We first spotted Lauren Snyder and Keith Burns’ white-tiled kitchen in a house tour on Refinery 29 and were immediately drawn in. We saw it again in indie book Faculty Department, admired the Knife Rack, and had to take a closer look.
Tucked into their Fort Greene, Brooklyn, home, the kitchen is a complete remodel that the couple designed and managed themselves. Burns is an architect with his own solo practice, and Snyder, who studied interior design, has developed her own design cred through her Brooklyn store and online shop, The Primary Essentials, which stocks well-edited staples for home and pantry from Clam Lab, Fort Standard, and Wary Meyers, among others.
Snyder and Burns cook at home often and like to entertain. They lived with the existing kitchen for some time before customizing it to their needs. And, like everyone, they had to prioritize their desires against their budget. “Our old kitchen was charming but wasn’t our style,” says Snyder. “We had been in the apartment for a while, so a change felt really good.”
Above: Snyder wanted the kitchen to feel as open and light as possible, and to have open shelving. She chose ebonized walnut facing on custom cabinets; the refrigerator is hidden behind the cabinet at the farthest right. She and Burns oversaw the project themselves, but hired someone to do the demolition, electrical work, and custom fabrication.
Above: Burns wanted extra counter space, so the pair chose 30-inch-deep counters over the usual 24 inches. Snyder reports: “It’s been amazing.” The extra depth allows for an additional six inches of counter space behind the stove, allowing room to store tools and ingredients. The countertops are Carrara marble and the faucet is from Grohe; for details, see Remodeling 101: Marble Countertops and High/Low: The Dornbracht vs. Grohe Faucet.
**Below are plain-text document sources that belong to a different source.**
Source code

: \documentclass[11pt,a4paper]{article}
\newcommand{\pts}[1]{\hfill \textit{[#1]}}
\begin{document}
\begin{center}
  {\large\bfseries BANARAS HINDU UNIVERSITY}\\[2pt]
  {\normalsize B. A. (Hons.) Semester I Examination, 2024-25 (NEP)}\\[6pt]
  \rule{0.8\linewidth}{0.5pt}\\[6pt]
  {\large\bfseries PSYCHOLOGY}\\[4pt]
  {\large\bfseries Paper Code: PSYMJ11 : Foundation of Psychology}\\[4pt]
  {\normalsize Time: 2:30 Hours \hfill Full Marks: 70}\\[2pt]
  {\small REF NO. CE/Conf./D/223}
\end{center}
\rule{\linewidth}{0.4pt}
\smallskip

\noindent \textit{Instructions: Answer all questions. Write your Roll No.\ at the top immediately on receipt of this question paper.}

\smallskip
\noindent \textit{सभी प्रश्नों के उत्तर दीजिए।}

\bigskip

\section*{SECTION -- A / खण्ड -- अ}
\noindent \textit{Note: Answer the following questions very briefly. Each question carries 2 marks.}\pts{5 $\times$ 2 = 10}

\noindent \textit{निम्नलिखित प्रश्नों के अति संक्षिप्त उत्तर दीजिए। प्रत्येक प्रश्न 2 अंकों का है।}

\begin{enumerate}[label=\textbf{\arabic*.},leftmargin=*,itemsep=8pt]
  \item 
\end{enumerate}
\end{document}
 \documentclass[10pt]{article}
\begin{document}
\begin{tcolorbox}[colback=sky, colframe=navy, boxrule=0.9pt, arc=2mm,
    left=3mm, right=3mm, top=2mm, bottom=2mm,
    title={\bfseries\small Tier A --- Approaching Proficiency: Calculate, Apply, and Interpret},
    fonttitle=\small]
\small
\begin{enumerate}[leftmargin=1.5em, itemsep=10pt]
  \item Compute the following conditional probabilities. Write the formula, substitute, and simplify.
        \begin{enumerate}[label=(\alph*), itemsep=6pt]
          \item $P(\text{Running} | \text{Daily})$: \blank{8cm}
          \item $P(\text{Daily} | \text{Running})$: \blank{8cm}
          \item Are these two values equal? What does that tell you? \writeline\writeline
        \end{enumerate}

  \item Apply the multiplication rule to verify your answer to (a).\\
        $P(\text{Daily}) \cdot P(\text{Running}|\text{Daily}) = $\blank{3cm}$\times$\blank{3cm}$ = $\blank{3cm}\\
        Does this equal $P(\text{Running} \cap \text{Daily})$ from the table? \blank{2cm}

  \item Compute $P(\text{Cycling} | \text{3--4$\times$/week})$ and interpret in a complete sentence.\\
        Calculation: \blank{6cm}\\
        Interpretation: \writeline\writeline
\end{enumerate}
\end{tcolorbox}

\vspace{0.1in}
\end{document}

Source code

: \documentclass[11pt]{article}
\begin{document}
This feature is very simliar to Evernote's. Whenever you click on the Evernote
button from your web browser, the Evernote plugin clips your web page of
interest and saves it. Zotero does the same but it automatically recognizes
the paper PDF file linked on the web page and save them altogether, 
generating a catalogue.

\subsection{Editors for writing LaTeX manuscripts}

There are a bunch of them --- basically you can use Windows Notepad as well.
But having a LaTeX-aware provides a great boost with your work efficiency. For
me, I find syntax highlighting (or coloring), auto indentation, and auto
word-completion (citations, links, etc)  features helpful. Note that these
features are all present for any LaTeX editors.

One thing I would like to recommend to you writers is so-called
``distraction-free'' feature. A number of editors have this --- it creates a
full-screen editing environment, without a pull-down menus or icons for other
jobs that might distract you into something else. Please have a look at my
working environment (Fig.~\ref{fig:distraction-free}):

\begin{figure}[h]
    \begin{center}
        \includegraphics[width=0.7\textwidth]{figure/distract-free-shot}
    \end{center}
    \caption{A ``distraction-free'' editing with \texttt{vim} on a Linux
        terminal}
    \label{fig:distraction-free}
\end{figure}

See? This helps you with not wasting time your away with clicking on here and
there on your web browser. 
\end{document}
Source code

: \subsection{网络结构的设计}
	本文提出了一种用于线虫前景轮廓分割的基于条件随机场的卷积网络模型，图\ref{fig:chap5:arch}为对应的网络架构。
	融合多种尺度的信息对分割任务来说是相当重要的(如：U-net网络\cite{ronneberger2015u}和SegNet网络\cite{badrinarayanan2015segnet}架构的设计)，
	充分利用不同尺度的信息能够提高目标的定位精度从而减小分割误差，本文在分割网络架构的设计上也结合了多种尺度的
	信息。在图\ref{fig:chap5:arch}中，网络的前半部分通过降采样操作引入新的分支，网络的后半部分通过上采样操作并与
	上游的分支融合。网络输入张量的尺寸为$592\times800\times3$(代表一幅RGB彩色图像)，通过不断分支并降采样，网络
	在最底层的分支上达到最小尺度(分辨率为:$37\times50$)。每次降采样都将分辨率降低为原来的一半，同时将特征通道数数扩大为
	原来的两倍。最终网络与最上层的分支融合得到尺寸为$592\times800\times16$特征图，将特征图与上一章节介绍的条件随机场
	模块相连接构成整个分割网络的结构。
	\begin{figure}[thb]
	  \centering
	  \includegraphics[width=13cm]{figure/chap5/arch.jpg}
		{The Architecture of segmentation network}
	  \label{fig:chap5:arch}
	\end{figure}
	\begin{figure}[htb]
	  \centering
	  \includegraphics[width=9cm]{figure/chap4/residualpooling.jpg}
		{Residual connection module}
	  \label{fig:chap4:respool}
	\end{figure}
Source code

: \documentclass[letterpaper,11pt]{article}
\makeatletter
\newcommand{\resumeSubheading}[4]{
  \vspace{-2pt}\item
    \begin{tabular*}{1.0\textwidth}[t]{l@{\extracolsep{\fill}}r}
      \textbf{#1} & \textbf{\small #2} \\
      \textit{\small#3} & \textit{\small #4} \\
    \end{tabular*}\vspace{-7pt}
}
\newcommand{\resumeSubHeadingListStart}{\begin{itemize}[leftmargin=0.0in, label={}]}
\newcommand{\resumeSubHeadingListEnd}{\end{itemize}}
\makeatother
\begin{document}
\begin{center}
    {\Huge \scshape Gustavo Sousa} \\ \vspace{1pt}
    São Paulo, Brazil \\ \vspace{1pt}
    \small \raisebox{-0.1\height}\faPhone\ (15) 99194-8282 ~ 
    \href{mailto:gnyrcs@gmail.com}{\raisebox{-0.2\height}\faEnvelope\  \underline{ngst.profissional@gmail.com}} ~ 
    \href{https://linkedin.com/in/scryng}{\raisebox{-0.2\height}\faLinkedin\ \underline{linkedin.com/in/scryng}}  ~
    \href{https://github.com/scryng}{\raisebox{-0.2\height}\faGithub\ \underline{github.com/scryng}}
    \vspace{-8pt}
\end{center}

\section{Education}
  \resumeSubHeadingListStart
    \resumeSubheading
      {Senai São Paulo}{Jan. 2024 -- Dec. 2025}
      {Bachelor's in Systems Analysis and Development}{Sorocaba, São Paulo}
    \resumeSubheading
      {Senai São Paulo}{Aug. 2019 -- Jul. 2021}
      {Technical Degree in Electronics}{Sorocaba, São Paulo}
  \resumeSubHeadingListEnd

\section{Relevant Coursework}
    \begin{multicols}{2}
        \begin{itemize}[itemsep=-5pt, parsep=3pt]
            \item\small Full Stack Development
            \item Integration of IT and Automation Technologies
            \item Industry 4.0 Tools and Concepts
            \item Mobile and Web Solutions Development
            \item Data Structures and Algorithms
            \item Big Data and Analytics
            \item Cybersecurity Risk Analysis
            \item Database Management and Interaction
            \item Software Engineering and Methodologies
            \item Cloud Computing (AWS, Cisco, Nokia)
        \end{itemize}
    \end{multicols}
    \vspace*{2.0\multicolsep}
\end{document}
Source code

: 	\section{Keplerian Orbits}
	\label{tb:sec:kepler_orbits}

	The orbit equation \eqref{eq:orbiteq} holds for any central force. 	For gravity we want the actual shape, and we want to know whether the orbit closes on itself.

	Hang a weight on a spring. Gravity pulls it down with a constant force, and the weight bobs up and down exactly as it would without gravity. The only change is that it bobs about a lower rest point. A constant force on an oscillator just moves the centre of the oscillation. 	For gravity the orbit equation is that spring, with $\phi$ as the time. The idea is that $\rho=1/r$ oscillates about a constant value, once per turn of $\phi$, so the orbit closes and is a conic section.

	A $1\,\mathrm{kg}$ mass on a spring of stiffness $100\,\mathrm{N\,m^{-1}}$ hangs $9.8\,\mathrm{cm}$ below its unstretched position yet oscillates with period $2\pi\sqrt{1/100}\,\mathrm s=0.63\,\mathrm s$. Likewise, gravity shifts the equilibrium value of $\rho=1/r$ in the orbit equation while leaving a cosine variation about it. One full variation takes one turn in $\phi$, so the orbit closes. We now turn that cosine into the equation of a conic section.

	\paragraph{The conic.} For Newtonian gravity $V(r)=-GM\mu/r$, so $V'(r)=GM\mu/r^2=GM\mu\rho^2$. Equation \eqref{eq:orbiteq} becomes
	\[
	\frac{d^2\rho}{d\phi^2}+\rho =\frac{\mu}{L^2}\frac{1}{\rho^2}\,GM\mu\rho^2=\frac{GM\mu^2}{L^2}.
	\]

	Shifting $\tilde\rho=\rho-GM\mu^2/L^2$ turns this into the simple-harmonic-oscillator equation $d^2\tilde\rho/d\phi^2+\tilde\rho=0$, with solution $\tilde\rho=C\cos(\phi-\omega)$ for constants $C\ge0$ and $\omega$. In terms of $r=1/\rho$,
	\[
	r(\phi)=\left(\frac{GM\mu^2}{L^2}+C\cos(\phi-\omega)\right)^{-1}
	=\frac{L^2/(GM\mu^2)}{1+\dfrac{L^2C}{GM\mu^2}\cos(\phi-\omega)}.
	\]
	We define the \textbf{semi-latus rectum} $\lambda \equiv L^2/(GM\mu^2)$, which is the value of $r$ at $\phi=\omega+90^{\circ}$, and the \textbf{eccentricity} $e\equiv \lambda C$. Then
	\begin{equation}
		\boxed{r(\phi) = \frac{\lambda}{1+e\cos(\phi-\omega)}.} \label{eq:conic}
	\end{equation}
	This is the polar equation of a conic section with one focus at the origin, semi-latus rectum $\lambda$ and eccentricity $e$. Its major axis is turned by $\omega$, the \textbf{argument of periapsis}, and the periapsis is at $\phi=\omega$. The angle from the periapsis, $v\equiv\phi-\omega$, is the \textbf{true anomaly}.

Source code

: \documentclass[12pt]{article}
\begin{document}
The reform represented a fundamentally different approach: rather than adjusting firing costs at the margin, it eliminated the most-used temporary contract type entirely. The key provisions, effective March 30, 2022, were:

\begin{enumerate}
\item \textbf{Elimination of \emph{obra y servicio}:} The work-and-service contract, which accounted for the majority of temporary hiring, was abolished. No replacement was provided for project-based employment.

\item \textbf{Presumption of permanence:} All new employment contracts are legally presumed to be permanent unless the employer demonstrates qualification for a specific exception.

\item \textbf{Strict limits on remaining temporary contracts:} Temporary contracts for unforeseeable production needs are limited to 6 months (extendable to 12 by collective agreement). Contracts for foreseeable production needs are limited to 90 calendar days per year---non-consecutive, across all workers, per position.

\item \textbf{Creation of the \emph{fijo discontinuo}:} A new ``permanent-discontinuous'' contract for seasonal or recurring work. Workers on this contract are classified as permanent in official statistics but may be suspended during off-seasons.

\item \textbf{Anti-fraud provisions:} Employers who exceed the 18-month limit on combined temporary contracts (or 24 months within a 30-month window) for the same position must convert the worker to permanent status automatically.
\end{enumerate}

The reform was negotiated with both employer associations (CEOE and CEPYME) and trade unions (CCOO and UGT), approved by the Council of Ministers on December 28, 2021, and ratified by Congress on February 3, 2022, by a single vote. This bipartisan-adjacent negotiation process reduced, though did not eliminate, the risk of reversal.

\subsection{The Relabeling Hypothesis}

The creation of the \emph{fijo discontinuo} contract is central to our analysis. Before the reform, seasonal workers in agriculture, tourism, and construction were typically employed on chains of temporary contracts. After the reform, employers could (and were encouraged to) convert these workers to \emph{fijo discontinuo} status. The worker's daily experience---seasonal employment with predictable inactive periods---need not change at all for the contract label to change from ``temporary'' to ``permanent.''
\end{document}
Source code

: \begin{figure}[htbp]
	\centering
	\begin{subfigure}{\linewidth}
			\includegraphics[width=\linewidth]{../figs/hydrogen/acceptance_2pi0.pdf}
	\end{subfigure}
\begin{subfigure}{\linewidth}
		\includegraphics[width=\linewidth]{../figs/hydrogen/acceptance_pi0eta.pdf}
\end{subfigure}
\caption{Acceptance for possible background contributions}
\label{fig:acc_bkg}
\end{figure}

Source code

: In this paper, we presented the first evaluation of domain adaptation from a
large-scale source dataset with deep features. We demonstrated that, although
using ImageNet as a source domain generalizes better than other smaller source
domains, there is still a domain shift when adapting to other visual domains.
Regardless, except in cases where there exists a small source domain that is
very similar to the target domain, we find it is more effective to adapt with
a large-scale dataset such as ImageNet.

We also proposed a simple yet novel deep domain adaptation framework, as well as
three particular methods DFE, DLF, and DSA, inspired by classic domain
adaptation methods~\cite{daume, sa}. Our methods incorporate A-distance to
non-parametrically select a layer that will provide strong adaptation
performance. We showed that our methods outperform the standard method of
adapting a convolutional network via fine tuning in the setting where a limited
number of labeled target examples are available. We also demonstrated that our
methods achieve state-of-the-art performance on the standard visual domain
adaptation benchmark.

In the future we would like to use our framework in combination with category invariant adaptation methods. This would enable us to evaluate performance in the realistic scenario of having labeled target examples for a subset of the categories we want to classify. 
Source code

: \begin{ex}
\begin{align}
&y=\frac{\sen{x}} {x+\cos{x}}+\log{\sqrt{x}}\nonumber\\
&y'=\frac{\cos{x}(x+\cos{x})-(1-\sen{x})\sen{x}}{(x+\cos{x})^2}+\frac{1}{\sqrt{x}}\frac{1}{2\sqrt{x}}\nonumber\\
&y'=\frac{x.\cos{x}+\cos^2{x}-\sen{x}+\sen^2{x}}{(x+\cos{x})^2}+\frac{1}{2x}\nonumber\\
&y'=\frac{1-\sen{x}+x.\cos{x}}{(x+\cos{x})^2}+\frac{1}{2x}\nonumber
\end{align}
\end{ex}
As for budget, Snyder suggests the most common problem is that people are unrealistic from the start about what they want and what it costs to get it. She says it’s critical “to understand all the items that are going into your renovation, and if you’re new at this, ask a friend or someone who can help you.” Then get estimates for everything, prioritize your spends, and have a reserve fund for the oh-shit moments that occur in any renovation.
Above: Snyder chose white subway tile with white grout for the back wall, and has no regrets: “Even the backsplash really doesn’t get very dirty–we’ve had no issues keeping it clean.” The cabinet with the wide rail handle hides the dishwasher. The pendant light is from the Brimfield flea market.
Above: Snyder’s genius knife storage solution is a magnetic strip–priced at around $10–wrapped around the edges of the glass shelving.
Above: Snyder’s tabletop collection includes pieces from Humble Ceramics. The leather-wrapped glasses on the left are vintage. For similarly simple ceramics, browse Tabletop at The Primary Essentials.
Above: The steel-and-glass shelving unit was fabricated by good friend Ben Duarte. (The shaggy cactus on the top shelf is now gone and the shelf holds Snyder’s ceramics collection.) Photograph via Ben Duarte Build/Design.
“In any good renovation, there are things that are worth splurging on and things that are not,” says Snyder. Put money into a few key items, such as the counters, she says, and leave the rest standard. The splurges “will shine through.”
Above: The pair chose a Bertazzoni range and a hood from XO Ventilation–they found a good deal on the hood, and felt the Bertazzoni was “a really well-designed range at a medium price point.” On the storage shelf above the stove is an oft-used Dutch oven from Le Creuset.
See the Bertazzoni and others in 7 High-Style Kitchen Ranges and 10 Easy Pieces: Freestanding 36-Inch Ranges. And if you’re in the market for a new range, read Decoding BTUs: How Much Cooking Power Do You Really Need?
Above: The couple’s dining table sits opposite the new open kitchen.